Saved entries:
○ ○ ○ ○ ○ ○ ○

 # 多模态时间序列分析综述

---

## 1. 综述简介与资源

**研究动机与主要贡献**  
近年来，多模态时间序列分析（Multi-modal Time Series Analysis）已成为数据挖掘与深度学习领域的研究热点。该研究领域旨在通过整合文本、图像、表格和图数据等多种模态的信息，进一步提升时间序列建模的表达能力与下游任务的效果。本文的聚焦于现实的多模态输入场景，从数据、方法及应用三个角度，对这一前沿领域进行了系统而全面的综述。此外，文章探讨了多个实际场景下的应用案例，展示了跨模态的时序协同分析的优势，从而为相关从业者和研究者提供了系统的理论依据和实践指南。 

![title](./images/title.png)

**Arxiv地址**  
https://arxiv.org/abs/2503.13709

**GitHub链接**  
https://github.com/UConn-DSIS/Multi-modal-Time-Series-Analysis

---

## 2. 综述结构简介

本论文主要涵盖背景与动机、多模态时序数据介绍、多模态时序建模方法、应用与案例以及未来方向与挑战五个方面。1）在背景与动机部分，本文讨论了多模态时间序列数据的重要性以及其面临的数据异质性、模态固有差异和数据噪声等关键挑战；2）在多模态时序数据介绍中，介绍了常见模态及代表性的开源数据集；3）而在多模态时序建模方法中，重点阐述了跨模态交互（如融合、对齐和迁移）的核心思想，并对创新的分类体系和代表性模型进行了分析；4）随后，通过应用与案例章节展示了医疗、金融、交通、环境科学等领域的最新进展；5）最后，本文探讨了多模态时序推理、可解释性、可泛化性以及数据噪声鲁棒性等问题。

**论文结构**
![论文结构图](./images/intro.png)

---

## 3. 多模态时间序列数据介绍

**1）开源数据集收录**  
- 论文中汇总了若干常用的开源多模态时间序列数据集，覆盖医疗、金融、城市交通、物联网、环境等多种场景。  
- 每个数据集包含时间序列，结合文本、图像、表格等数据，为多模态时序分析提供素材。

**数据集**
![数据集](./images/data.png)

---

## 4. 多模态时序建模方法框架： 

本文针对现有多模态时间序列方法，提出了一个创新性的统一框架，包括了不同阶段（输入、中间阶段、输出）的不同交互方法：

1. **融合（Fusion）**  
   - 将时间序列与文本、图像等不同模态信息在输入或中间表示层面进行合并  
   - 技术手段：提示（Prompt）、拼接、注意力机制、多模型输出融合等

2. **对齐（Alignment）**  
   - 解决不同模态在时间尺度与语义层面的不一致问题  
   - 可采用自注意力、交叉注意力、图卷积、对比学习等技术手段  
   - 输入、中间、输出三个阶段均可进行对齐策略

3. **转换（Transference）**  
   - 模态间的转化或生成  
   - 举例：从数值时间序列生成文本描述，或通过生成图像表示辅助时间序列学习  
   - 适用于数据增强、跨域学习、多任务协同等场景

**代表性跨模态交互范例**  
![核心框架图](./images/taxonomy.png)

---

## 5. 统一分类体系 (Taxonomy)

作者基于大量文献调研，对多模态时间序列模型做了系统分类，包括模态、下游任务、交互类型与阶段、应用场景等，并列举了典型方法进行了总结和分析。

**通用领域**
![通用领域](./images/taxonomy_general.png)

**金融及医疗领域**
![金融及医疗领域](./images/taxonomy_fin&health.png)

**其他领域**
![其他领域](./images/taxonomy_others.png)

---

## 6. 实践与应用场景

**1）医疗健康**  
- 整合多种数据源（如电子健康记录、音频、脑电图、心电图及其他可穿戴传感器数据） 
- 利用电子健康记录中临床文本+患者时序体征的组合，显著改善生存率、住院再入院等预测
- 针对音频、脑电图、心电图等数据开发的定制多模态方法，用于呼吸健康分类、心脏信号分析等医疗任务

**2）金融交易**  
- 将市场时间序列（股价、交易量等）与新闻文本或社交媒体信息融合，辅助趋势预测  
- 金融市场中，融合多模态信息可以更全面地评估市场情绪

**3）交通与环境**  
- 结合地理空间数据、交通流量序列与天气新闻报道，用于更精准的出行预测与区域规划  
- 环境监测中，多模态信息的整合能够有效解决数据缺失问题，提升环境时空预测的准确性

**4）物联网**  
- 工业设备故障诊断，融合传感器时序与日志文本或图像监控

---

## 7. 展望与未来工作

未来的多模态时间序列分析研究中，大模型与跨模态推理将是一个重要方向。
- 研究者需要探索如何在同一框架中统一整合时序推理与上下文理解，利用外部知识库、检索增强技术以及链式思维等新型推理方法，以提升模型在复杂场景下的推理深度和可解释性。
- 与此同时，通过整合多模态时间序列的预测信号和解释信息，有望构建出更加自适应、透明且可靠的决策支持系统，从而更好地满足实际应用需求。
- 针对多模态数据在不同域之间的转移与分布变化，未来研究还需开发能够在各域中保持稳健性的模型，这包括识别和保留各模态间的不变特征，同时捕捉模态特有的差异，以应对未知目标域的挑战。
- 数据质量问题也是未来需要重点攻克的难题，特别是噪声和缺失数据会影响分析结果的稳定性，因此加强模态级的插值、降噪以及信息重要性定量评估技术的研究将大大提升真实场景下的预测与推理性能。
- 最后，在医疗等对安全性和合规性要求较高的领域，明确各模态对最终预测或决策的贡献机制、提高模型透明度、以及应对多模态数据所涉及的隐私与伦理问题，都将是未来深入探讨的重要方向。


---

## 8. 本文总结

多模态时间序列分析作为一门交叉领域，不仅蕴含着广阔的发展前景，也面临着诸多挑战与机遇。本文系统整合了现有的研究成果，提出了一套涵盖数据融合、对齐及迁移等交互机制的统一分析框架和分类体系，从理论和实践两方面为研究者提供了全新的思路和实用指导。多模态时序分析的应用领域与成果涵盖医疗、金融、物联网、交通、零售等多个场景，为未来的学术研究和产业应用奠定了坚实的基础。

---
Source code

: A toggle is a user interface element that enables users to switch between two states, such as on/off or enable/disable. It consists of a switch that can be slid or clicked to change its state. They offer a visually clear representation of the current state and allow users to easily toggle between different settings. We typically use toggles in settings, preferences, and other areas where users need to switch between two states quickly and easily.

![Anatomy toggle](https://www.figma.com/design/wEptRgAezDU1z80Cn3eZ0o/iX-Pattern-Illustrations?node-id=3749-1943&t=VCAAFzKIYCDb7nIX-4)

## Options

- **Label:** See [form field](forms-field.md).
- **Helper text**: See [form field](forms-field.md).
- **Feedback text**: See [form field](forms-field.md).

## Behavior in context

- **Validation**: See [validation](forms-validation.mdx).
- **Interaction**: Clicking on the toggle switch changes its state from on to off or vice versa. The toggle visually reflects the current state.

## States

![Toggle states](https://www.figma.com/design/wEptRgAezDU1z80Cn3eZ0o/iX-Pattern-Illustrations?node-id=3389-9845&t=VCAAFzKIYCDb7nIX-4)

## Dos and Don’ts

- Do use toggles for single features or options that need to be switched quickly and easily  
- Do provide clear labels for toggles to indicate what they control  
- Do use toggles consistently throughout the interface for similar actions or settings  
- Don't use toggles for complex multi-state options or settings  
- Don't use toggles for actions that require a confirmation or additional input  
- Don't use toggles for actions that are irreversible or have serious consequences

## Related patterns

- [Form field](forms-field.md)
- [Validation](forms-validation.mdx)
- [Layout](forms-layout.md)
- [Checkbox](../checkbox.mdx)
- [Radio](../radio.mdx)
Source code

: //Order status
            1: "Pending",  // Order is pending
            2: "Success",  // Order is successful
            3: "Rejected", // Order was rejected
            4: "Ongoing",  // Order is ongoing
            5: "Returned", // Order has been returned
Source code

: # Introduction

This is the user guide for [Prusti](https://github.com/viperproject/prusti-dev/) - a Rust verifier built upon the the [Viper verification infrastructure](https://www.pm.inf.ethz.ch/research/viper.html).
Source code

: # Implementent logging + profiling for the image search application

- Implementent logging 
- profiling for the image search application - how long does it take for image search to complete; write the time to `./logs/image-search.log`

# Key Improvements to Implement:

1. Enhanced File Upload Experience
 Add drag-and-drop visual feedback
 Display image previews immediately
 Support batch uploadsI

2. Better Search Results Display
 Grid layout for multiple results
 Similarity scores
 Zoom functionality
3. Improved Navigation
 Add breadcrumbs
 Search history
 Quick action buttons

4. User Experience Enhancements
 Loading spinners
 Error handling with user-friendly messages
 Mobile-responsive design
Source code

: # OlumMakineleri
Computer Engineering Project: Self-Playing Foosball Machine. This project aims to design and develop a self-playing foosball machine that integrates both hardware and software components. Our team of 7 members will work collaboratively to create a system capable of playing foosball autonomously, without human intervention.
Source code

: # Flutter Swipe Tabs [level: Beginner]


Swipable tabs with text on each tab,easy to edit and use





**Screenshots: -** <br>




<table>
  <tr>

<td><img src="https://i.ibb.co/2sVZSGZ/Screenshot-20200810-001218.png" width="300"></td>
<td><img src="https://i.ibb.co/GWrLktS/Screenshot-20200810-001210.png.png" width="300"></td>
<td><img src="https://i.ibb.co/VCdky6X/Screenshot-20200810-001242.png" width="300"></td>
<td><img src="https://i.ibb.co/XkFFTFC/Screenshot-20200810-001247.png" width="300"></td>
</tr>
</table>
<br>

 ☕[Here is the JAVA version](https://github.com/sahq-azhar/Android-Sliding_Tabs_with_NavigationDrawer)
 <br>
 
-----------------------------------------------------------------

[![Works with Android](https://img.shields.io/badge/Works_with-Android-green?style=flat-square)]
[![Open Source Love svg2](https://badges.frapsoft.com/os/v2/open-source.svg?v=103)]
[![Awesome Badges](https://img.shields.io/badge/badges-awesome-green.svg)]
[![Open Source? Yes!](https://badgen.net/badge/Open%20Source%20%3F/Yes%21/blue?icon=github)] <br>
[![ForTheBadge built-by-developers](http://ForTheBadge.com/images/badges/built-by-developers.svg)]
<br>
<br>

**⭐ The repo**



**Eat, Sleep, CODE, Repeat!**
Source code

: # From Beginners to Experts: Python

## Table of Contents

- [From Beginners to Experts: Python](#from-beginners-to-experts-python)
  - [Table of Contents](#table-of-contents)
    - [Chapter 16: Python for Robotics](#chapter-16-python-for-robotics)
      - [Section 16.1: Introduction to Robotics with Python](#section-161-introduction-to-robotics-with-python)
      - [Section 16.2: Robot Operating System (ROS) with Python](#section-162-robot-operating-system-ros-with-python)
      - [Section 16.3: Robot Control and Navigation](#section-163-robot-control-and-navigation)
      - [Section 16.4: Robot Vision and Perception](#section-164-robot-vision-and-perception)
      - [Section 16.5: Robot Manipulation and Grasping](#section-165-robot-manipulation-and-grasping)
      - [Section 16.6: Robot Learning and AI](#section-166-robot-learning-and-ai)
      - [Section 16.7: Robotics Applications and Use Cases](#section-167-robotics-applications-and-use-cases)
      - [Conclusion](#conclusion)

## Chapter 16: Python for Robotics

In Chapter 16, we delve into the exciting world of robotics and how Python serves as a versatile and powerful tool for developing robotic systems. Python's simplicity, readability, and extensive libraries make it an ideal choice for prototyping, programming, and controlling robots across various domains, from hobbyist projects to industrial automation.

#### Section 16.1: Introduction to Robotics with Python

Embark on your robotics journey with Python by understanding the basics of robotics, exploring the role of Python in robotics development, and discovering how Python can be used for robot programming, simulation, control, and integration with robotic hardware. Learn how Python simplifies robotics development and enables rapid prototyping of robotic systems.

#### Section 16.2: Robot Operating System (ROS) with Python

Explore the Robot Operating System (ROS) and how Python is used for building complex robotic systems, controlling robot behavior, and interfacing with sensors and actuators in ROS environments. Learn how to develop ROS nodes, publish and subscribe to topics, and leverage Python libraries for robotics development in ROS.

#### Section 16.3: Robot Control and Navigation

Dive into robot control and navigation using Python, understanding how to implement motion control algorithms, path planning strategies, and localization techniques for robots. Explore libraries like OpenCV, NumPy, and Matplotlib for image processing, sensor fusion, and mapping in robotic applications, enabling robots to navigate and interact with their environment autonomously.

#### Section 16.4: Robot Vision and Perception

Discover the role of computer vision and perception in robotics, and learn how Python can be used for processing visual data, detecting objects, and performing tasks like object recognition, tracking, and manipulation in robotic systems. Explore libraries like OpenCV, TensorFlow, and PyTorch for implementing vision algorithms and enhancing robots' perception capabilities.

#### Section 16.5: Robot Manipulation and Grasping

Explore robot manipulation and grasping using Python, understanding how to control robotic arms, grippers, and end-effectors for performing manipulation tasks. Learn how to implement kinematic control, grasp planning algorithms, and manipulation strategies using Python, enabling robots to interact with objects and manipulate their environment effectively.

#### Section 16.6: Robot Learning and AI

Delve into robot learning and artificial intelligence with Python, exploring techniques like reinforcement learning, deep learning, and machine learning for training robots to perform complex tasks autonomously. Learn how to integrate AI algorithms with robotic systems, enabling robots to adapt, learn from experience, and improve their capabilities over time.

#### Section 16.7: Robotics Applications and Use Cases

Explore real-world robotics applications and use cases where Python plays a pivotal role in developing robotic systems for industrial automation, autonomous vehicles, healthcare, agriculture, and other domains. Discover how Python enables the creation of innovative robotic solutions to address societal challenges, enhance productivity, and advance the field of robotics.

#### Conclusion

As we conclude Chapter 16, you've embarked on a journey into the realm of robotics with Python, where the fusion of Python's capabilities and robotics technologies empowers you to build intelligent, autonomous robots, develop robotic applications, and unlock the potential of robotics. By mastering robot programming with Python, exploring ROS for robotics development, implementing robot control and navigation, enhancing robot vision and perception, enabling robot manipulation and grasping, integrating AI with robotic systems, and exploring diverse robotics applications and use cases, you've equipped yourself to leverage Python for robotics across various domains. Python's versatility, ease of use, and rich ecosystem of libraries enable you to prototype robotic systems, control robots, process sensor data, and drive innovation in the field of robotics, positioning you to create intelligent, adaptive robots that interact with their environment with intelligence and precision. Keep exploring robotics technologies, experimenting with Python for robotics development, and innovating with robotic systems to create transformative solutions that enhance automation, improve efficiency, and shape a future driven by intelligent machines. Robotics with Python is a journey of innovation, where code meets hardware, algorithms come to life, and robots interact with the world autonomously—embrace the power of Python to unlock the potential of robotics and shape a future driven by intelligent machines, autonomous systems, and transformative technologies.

○ ○ ○ ○ ○ ○ ○

- INSTRUCTIONS FOR THE TASK
Where a line in the records above includes the string "Implementent", show it.

- RESULT
: # Implementent logging + profiling for the image search application
- Implementent logging 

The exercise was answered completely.